## Description of the task
All records below must be written out exactly, with the pictures excluded.
Start of Extracted material
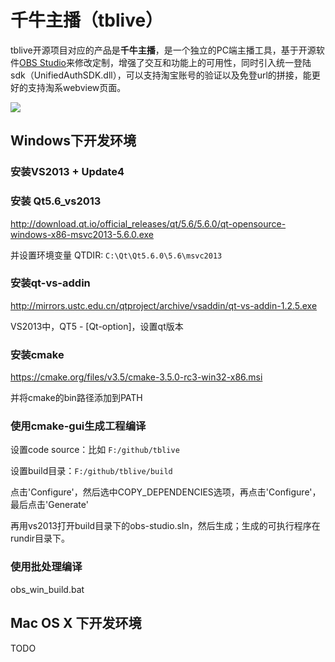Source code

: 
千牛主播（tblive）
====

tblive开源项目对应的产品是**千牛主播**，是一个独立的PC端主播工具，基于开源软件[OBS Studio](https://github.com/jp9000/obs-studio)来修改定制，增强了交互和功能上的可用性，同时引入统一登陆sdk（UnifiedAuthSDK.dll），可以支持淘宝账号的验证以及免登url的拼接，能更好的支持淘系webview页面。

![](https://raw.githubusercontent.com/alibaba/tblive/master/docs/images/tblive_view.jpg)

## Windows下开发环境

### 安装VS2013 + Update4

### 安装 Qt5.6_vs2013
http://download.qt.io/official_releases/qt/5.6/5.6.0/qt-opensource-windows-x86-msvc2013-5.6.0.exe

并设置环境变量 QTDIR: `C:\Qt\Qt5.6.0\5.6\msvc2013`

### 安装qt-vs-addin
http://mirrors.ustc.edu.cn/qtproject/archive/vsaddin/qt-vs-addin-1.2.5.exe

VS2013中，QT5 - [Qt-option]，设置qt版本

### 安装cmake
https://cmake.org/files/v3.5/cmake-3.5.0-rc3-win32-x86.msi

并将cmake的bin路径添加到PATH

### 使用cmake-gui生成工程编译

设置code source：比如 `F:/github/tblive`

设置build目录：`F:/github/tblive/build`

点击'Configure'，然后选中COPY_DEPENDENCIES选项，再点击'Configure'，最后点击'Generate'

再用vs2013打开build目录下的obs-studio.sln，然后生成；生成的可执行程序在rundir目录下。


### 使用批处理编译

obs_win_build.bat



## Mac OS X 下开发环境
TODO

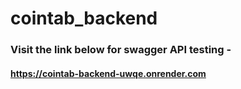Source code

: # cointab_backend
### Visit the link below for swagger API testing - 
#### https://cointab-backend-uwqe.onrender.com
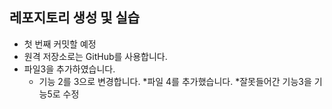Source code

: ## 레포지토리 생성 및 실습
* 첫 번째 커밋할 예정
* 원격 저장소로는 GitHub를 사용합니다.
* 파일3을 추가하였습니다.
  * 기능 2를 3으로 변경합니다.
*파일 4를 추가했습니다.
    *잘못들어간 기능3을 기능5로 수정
End of Extracted material
## Answer to the exercise
Source code

: 
千牛主播（tblive）
====

tblive开源项目对应的产品是**千牛主播**，是一个独立的PC端主播工具，基于开源软件[OBS Studio](https://github.com/jp9000/obs-studio)来修改定制，增强了交互和功能上的可用性，同时引入统一登陆sdk（UnifiedAuthSDK.dll），可以支持淘宝账号的验证以及免登url的拼接，能更好的支持淘系webview页面。

![](https://raw.githubusercontent.com/alibaba/tblive/master/docs/images/tblive_view.jpg)

## Windows下开发环境

### 安装VS2013 + Update4

### 安装 Qt5.6_vs2013
http://download.qt.io/official_releases/qt/5.6/5.6.0/qt-opensource-windows-x86-msvc2013-5.6.0.exe

并设置环境变量 QTDIR: `C:\Qt\Qt5.6.0\5.6\msvc2013`

### 安装qt-vs-addin
http://mirrors.ustc.edu.cn/qtproject/archive/vsaddin/qt-vs-addin-1.2.5.exe

VS2013中，QT5 - [Qt-option]，设置qt版本

### 安装cmake
https://cmake.org/files/v3.5/cmake-3.5.0-rc3-win32-x86.msi

并将cmake的bin路径添加到PATH

### 使用cmake-gui生成工程编译

设置code source：比如 `F:/github/tblive`

设置build目录：`F:/github/tblive/build`

点击'Configure'，然后选中COPY_DEPENDENCIES选项，再点击'Configure'，最后点击'Generate'

再用vs2013打开build目录下的obs-studio.sln，然后生成；生成的可执行程序在rundir目录下。


### 使用批处理编译

obs_win_build.bat



## Mac OS X 下开发环境
TODO

Source code

: # cointab_backend
### Visit the link below for swagger API testing - 
#### https://cointab-backend-uwqe.onrender.com
Source code

: ## 레포지토리 생성 및 실습
* 첫 번째 커밋할 예정
* 원격 저장소로는 GitHub를 사용합니다.
* 파일3을 추가하였습니다.
  * 기능 2를 3으로 변경합니다.
*파일 4를 추가했습니다.
    *잘못들어간 기능3을 기능5로 수정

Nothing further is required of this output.